_Exercise prompt_
Your response should give back each record exactly, word for word.
━━━━━━━━━━━━━━━━
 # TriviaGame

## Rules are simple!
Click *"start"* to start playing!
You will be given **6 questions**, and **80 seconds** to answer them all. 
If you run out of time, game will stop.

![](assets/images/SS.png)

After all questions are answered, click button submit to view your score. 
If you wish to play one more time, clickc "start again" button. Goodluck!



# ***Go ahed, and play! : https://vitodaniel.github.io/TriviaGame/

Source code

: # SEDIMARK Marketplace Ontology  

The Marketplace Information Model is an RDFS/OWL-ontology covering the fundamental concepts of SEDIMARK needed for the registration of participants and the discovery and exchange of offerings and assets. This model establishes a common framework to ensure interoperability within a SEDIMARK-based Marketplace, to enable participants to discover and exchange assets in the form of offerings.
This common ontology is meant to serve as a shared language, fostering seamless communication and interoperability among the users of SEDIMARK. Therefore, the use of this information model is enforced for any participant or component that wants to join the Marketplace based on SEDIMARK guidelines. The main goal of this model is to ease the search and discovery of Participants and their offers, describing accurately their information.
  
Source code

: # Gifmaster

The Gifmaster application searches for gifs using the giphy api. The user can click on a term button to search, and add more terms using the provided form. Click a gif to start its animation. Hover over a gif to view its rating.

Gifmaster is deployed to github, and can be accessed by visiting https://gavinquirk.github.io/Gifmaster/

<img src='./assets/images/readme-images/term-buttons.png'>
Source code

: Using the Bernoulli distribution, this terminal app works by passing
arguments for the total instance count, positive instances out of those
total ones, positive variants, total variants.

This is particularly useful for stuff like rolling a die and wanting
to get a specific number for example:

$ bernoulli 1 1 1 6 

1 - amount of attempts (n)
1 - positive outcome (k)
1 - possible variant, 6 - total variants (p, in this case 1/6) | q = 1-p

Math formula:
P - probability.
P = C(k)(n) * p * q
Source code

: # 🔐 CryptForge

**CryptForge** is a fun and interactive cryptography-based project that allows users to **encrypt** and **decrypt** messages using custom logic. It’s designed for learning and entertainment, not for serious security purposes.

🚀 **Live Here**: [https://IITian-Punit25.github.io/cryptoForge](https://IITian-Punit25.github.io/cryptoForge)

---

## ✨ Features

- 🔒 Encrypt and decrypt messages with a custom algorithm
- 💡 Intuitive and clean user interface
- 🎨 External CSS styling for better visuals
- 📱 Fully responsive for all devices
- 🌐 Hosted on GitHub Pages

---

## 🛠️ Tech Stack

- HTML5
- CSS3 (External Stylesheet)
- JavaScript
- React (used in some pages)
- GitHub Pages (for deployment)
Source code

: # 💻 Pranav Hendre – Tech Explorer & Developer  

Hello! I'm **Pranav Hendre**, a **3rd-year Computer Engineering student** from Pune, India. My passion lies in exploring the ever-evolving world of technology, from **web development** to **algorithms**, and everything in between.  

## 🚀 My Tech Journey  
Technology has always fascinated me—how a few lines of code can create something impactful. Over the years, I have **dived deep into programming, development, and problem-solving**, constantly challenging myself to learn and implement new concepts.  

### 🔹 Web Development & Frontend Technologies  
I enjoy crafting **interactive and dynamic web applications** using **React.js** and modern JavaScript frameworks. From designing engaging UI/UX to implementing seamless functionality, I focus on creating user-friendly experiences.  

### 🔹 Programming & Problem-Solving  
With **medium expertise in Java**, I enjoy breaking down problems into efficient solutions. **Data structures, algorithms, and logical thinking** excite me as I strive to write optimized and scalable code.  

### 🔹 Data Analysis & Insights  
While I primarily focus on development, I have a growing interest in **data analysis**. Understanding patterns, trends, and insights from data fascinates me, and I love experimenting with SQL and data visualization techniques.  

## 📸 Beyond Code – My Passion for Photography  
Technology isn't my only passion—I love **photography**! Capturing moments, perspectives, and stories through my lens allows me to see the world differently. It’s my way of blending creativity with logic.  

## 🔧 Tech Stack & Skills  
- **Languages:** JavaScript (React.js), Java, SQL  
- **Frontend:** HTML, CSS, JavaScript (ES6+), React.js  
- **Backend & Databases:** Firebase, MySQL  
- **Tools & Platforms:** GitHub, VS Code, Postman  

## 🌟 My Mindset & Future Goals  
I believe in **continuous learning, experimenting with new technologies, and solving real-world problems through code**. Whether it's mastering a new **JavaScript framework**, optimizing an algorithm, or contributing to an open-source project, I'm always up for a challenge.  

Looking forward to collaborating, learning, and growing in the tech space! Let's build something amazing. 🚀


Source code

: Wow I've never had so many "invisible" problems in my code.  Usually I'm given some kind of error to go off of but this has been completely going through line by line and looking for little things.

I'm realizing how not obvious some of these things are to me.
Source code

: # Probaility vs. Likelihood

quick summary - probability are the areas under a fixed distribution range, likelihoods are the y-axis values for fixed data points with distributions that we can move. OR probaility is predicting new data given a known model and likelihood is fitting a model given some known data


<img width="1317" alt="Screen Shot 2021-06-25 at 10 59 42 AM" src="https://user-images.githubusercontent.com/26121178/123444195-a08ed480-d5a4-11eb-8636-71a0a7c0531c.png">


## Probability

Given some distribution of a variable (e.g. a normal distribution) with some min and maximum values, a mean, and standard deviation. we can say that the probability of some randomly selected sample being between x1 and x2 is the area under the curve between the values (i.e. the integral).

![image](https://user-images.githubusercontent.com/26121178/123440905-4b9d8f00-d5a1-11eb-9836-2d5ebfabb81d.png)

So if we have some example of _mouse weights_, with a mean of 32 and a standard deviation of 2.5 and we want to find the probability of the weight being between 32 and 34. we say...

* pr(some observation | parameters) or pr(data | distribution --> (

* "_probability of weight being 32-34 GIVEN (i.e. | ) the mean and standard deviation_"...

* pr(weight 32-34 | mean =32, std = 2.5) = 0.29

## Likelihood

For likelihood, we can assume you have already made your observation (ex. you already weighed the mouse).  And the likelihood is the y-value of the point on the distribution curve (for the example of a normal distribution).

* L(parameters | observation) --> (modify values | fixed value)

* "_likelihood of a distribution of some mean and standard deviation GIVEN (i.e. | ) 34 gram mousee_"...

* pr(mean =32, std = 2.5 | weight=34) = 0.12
━━━━━━━━━━━━━━━━
_Task answer_
 # TriviaGame

## Rules are simple!
Click *"start"* to start playing!
You will be given **6 questions**, and **80 seconds** to answer them all. 
If you run out of time, game will stop.

![](assets/images/SS.png)

After all questions are answered, click button submit to view your score. 
If you wish to play one more time, clickc "start again" button. Goodluck!



# ***Go ahed, and play! : https://vitodaniel.github.io/TriviaGame/

Source code

: # SEDIMARK Marketplace Ontology  

The Marketplace Information Model is an RDFS/OWL-ontology covering the fundamental concepts of SEDIMARK needed for the registration of participants and the discovery and exchange of offerings and assets. This model establishes a common framework to ensure interoperability within a SEDIMARK-based Marketplace, to enable participants to discover and exchange assets in the form of offerings.
This common ontology is meant to serve as a shared language, fostering seamless communication and interoperability among the users of SEDIMARK. Therefore, the use of this information model is enforced for any participant or component that wants to join the Marketplace based on SEDIMARK guidelines. The main goal of this model is to ease the search and discovery of Participants and their offers, describing accurately their information.
  
Source code

: # Gifmaster

The Gifmaster application searches for gifs using the giphy api. The user can click on a term button to search, and add more terms using the provided form. Click a gif to start its animation. Hover over a gif to view its rating.

Gifmaster is deployed to github, and can be accessed by visiting https://gavinquirk.github.io/Gifmaster/

<img src='./assets/images/readme-images/term-buttons.png'>
Source code

: Using the Bernoulli distribution, this terminal app works by passing
arguments for the total instance count, positive instances out of those
total ones, positive variants, total variants.

This is particularly useful for stuff like rolling a die and wanting
to get a specific number for example:

$ bernoulli 1 1 1 6 

1 - amount of attempts (n)
1 - positive outcome (k)
1 - possible variant, 6 - total variants (p, in this case 1/6) | q = 1-p

Math formula:
P - probability.
P = C(k)(n) * p * q
Source code

: # 🔐 CryptForge

**CryptForge** is a fun and interactive cryptography-based project that allows users to **encrypt** and **decrypt** messages using custom logic. It’s designed for learning and entertainment, not for serious security purposes.

🚀 **Live Here**: [https://IITian-Punit25.github.io/cryptoForge](https://IITian-Punit25.github.io/cryptoForge)

---

## ✨ Features

- 🔒 Encrypt and decrypt messages with a custom algorithm
- 💡 Intuitive and clean user interface
- 🎨 External CSS styling for better visuals
- 📱 Fully responsive for all devices
- 🌐 Hosted on GitHub Pages

---

## 🛠️ Tech Stack

- HTML5
- CSS3 (External Stylesheet)
- JavaScript
- React (used in some pages)
- GitHub Pages (for deployment)
Source code

: # 💻 Pranav Hendre – Tech Explorer & Developer  

Hello! I'm **Pranav Hendre**, a **3rd-year Computer Engineering student** from Pune, India. My passion lies in exploring the ever-evolving world of technology, from **web development** to **algorithms**, and everything in between.  

## 🚀 My Tech Journey  
Technology has always fascinated me—how a few lines of code can create something impactful. Over the years, I have **dived deep into programming, development, and problem-solving**, constantly challenging myself to learn and implement new concepts.  

### 🔹 Web Development & Frontend Technologies  
I enjoy crafting **interactive and dynamic web applications** using **React.js** and modern JavaScript frameworks. From designing engaging UI/UX to implementing seamless functionality, I focus on creating user-friendly experiences.  

### 🔹 Programming & Problem-Solving  
With **medium expertise in Java**, I enjoy breaking down problems into efficient solutions. **Data structures, algorithms, and logical thinking** excite me as I strive to write optimized and scalable code.  

### 🔹 Data Analysis & Insights  
While I primarily focus on development, I have a growing interest in **data analysis**. Understanding patterns, trends, and insights from data fascinates me, and I love experimenting with SQL and data visualization techniques.  

## 📸 Beyond Code – My Passion for Photography  
Technology isn't my only passion—I love **photography**! Capturing moments, perspectives, and stories through my lens allows me to see the world differently. It’s my way of blending creativity with logic.  

## 🔧 Tech Stack & Skills  
- **Languages:** JavaScript (React.js), Java, SQL  
- **Frontend:** HTML, CSS, JavaScript (ES6+), React.js  
- **Backend & Databases:** Firebase, MySQL  
- **Tools & Platforms:** GitHub, VS Code, Postman  

## 🌟 My Mindset & Future Goals  
I believe in **continuous learning, experimenting with new technologies, and solving real-world problems through code**. Whether it's mastering a new **JavaScript framework**, optimizing an algorithm, or contributing to an open-source project, I'm always up for a challenge.  

Looking forward to collaborating, learning, and growing in the tech space! Let's build something amazing. 🚀


Source code

: Wow I've never had so many "invisible" problems in my code.  Usually I'm given some kind of error to go off of but this has been completely going through line by line and looking for little things.

I'm realizing how not obvious some of these things are to me.
Source code

: # Probaility vs. Likelihood

quick summary - probability are the areas under a fixed distribution range, likelihoods are the y-axis values for fixed data points with distributions that we can move. OR probaility is predicting new data given a known model and likelihood is fitting a model given some known data


<img width="1317" alt="Screen Shot 2021-06-25 at 10 59 42 AM" src="https://user-images.githubusercontent.com/26121178/123444195-a08ed480-d5a4-11eb-8636-71a0a7c0531c.png">


## Probability

Given some distribution of a variable (e.g. a normal distribution) with some min and maximum values, a mean, and standard deviation. we can say that the probability of some randomly selected sample being between x1 and x2 is the area under the curve between the values (i.e. the integral).

![image](https://user-images.githubusercontent.com/26121178/123440905-4b9d8f00-d5a1-11eb-9836-2d5ebfabb81d.png)

So if we have some example of _mouse weights_, with a mean of 32 and a standard deviation of 2.5 and we want to find the probability of the weight being between 32 and 34. we say...

* pr(some observation | parameters) or pr(data | distribution --> (

* "_probability of weight being 32-34 GIVEN (i.e. | ) the mean and standard deviation_"...

* pr(weight 32-34 | mean =32, std = 2.5) = 0.29

## Likelihood

For likelihood, we can assume you have already made your observation (ex. you already weighed the mouse).  And the likelihood is the y-value of the point on the distribution curve (for the example of a normal distribution).

* L(parameters | observation) --> (modify values | fixed value)

* "_likelihood of a distribution of some mean and standard deviation GIVEN (i.e. | ) 34 gram mousee_"...

* pr(mean =32, std = 2.5 | weight=34) = 0.12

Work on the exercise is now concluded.